● Description of the task: Each of the following records is to be output exactly.

● Source data:
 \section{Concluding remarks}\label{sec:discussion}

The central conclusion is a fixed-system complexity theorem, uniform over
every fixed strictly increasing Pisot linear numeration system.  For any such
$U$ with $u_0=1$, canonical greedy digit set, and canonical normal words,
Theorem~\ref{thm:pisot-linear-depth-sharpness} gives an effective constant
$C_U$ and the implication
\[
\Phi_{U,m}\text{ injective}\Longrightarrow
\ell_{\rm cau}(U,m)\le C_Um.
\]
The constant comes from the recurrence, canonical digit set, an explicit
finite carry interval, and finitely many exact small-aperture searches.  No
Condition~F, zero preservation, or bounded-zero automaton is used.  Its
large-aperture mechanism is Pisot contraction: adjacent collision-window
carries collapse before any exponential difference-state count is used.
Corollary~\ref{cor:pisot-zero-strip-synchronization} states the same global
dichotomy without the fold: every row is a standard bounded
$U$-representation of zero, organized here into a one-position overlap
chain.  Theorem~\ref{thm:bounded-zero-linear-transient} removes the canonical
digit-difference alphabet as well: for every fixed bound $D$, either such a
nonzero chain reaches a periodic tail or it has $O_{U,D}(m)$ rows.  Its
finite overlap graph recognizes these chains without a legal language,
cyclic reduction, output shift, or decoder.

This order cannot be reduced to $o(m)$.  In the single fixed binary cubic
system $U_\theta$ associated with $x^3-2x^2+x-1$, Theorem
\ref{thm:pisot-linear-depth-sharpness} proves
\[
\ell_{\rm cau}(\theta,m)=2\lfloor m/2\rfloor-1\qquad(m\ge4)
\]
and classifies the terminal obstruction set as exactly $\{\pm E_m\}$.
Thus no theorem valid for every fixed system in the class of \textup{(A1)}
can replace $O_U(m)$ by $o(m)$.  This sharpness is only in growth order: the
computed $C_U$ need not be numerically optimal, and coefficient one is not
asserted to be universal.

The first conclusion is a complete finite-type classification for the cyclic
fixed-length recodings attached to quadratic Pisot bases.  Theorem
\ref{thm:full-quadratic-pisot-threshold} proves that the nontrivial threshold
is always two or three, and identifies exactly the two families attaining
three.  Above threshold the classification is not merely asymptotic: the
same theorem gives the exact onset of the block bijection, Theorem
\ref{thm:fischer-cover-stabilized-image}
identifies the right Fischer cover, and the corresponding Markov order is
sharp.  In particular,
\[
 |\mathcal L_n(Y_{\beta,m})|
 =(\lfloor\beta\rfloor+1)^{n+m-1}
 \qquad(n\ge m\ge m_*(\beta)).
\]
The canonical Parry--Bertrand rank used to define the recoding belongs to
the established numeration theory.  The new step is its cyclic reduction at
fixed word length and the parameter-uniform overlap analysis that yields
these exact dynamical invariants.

● Exercise solution:
 \section{Concluding remarks}\label{sec:discussion}

The central conclusion is a fixed-system complexity theorem, uniform over
every fixed strictly increasing Pisot linear numeration system.  For any such
$U$ with $u_0=1$, canonical greedy digit set, and canonical normal words,
Theorem~\ref{thm:pisot-linear-depth-sharpness} gives an effective constant
$C_U$ and the implication
\[
\Phi_{U,m}\text{ injective}\Longrightarrow
\ell_{\rm cau}(U,m)\le C_Um.
\]
The constant comes from the recurrence, canonical digit set, an explicit
finite carry interval, and finitely many exact small-aperture searches.  No
Condition~F, zero preservation, or bounded-zero automaton is used.  Its
large-aperture mechanism is Pisot contraction: adjacent collision-window
carries collapse before any exponential difference-state count is used.
Corollary~\ref{cor:pisot-zero-strip-synchronization} states the same global
dichotomy without the fold: every row is a standard bounded
$U$-representation of zero, organized here into a one-position overlap
chain.  Theorem~\ref{thm:bounded-zero-linear-transient} removes the canonical
digit-difference alphabet as well: for every fixed bound $D$, either such a
nonzero chain reaches a periodic tail or it has $O_{U,D}(m)$ rows.  Its
finite overlap graph recognizes these chains without a legal language,
cyclic reduction, output shift, or decoder.

This order cannot be reduced to $o(m)$.  In the single fixed binary cubic
system $U_\theta$ associated with $x^3-2x^2+x-1$, Theorem
\ref{thm:pisot-linear-depth-sharpness} proves
\[
\ell_{\rm cau}(\theta,m)=2\lfloor m/2\rfloor-1\qquad(m\ge4)
\]
and classifies the terminal obstruction set as exactly $\{\pm E_m\}$.
Thus no theorem valid for every fixed system in the class of \textup{(A1)}
can replace $O_U(m)$ by $o(m)$.  This sharpness is only in growth order: the
computed $C_U$ need not be numerically optimal, and coefficient one is not
asserted to be universal.

The first conclusion is a complete finite-type classification for the cyclic
fixed-length recodings attached to quadratic Pisot bases.  Theorem
\ref{thm:full-quadratic-pisot-threshold} proves that the nontrivial threshold
is always two or three, and identifies exactly the two families attaining
three.  Above threshold the classification is not merely asymptotic: the
same theorem gives the exact onset of the block bijection, Theorem
\ref{thm:fischer-cover-stabilized-image}
identifies the right Fischer cover, and the corresponding Markov order is
sharp.  In particular,
\[
 |\mathcal L_n(Y_{\beta,m})|
 =(\lfloor\beta\rfloor+1)^{n+m-1}
 \qquad(n\ge m\ge m_*(\beta)).
\]
The canonical Parry--Bertrand rank used to define the recoding belongs to
the established numeration theory.  The new step is its cyclic reduction at
fixed word length and the parameter-uniform overlap analysis that yields
these exact dynamical invariants.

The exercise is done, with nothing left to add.